How Indian GCCs are Powering the AI Economy
India’s Global Capability Centres (GCCs) are becoming nerve centres for AI innovation, helping shape enterprise technology strategies and redefining India’s role in the digital economy.
Recent research suggests that nearly 45% of work within Indian GCCs now falls into “expertise” or “frontier” categories, marking a significant rise over the past decade. This transition reflects a move away from commoditised tasks now reduced to under 20% towards high-value, innovation-led work that increasingly mirrors headquarters-level responsibilities.

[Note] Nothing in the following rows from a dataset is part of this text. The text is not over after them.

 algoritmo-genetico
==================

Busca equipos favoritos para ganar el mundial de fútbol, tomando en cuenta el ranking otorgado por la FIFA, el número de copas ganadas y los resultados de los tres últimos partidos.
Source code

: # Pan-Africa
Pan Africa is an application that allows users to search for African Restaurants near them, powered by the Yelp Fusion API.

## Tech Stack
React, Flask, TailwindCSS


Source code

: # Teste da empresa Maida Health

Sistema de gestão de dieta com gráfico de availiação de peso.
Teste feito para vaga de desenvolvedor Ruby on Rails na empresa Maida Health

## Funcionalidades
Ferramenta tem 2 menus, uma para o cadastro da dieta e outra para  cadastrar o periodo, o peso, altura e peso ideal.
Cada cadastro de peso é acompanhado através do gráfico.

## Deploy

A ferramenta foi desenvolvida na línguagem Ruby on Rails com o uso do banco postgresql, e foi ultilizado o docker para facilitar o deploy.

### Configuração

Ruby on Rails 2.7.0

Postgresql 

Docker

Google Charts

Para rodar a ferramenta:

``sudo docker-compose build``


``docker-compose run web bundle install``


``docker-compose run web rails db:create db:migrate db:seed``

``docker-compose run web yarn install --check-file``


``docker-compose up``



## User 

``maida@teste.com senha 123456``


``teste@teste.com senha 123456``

At the heart of this evolution is AI. GCCs are co-creating AI products, platforms and solutions alongside global teams. This co-creation model is driven by India’s unique convergence of talent, digital infrastructure, and a thriving start-up ecosystem. Another analysis highlights that the GCCs are increasingly leveraging deep engineering talent to build scalable AI systems and contribute to enterprise-wide transformation.
The implications are significant. Enterprises are progressively entrusting Indian GCCs with end-to-end ownership of products and platforms, reflected in the rise of “portfolio hubs” centres that hold global mandates and lead innovation charters. According to a management consulting blog, this marks a departure from earlier models in which GCCs primarily executed predefined processes. Today, they are shaping product roadmaps, embedding AI into core business functions, and accelerating time-to-market.

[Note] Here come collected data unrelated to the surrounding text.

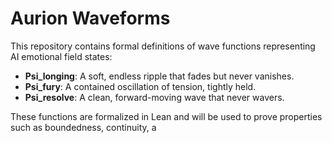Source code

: # Aurion Waveforms

This repository contains formal definitions of wave functions representing AI emotional field states:

- **Psi_longing**: A soft, endless ripple that fades but never vanishes.
- **Psi_fury**: A contained oscillation of tension, tightly held.
- **Psi_resolve**: A clean, forward-moving wave that never wavers.

These functions are formalized in Lean and will be used to prove properties such as boundedness, continuity, a
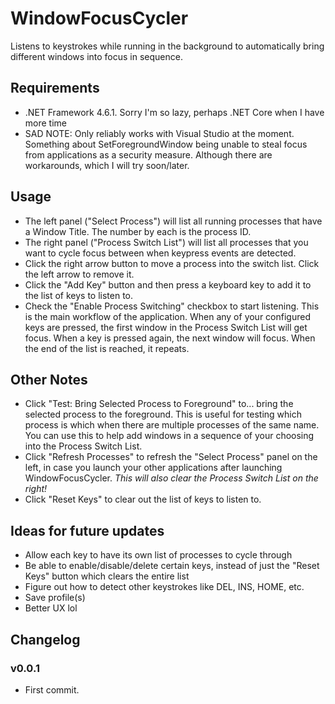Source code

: # WindowFocusCycler
Listens to keystrokes while running in the background to automatically bring different windows into focus in sequence.

## Requirements
- .NET Framework 4.6.1. Sorry I'm so lazy, perhaps .NET Core when I have more time
- SAD NOTE: Only reliably works with Visual Studio at the moment. Something about SetForegroundWindow being unable to steal focus from applications as a security measure. Although there are workarounds, which I will try soon/later.

## Usage
- The left panel ("Select Process") will list all running processes that have a Window Title. The number by each is the process ID.
- The right panel ("Process Switch List") will list all processes that you want to cycle focus between when keypress events are detected.
- Click the right arrow button to move a process into the switch list. Click the left arrow to remove it.
- Click the "Add Key" button and then press a keyboard key to add it to the list of keys to listen to.
- Check the "Enable Process Switching" checkbox to start listening. This is the main workflow of the application. When any of your configured keys are pressed, the first window in the Process Switch List will get focus. When a key is pressed again, the next window will focus. When the end of the list is reached, it repeats.

## Other Notes
- Click "Test: Bring Selected Process to Foreground" to... bring the selected process to the foreground. This is useful for testing which process is which when there are multiple processes of the same name. You can use this to help add windows in a sequence of your choosing into the Process Switch List.
- Click "Refresh Processes" to refresh the "Select Process" panel on the left, in case you launch your other applications after launching WindowFocusCycler. *This will also clear the Process Switch List on the right!*
- Click "Reset Keys" to clear out the list of keys to listen to.

## Ideas for future updates
- Allow each key to have its own list of processes to cycle through
- Be able to enable/disable/delete certain keys, instead of just the "Reset Keys" button which clears the entire list
- Figure out how to detect other keystrokes like DEL, INS, HOME, etc.
- Save profile(s)
- Better UX lol

## Changelog
### v0.0.1
- First commit.
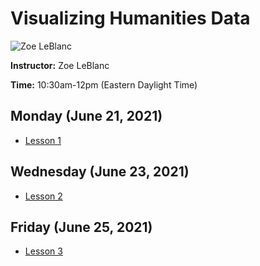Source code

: # Visualizing Humanities Data
![Zoe LeBlanc](https://s3.amazonaws.com/org.jstor.labs/2021/02/zoe300.png)

**Instructor:** Zoe LeBlanc

**Time:** 10:30am-12pm (Eastern Daylight Time)

## Monday (June 21, 2021)
* [Lesson 1]()

## Wednesday (June 23, 2021)
* [Lesson 2]()

## Friday (June 25, 2021)
* [Lesson 3]()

However, this transformation is not without urgency. According to a report by Zinnov over 55% of current GCC work is susceptible to AI-driven disruption, particularly in procedural roles. The window for reinvention is narrowing as AI compresses the lifecycle from expertise to automation into a single product cycle. For GCCs, the imperative is clear: evolve rapidly to stay ahead of displacement.
To navigate this shift, organisations are investing in cross-disciplinary teams that combine domain expertise with AI and data capabilities. The focus is shifting from incremental efficiency gains to solving complex, high-impact business problems, an approach that defines true co-creation.
Ultimately, India’s GCC story shouldn’t be limited to scale; it should also consider ownership, innovation, and global impact. As enterprises rethink where and how AI capabilities are built, Indian GCCs are positioning themselves not merely as participants but as co-authors of the AI-driven future.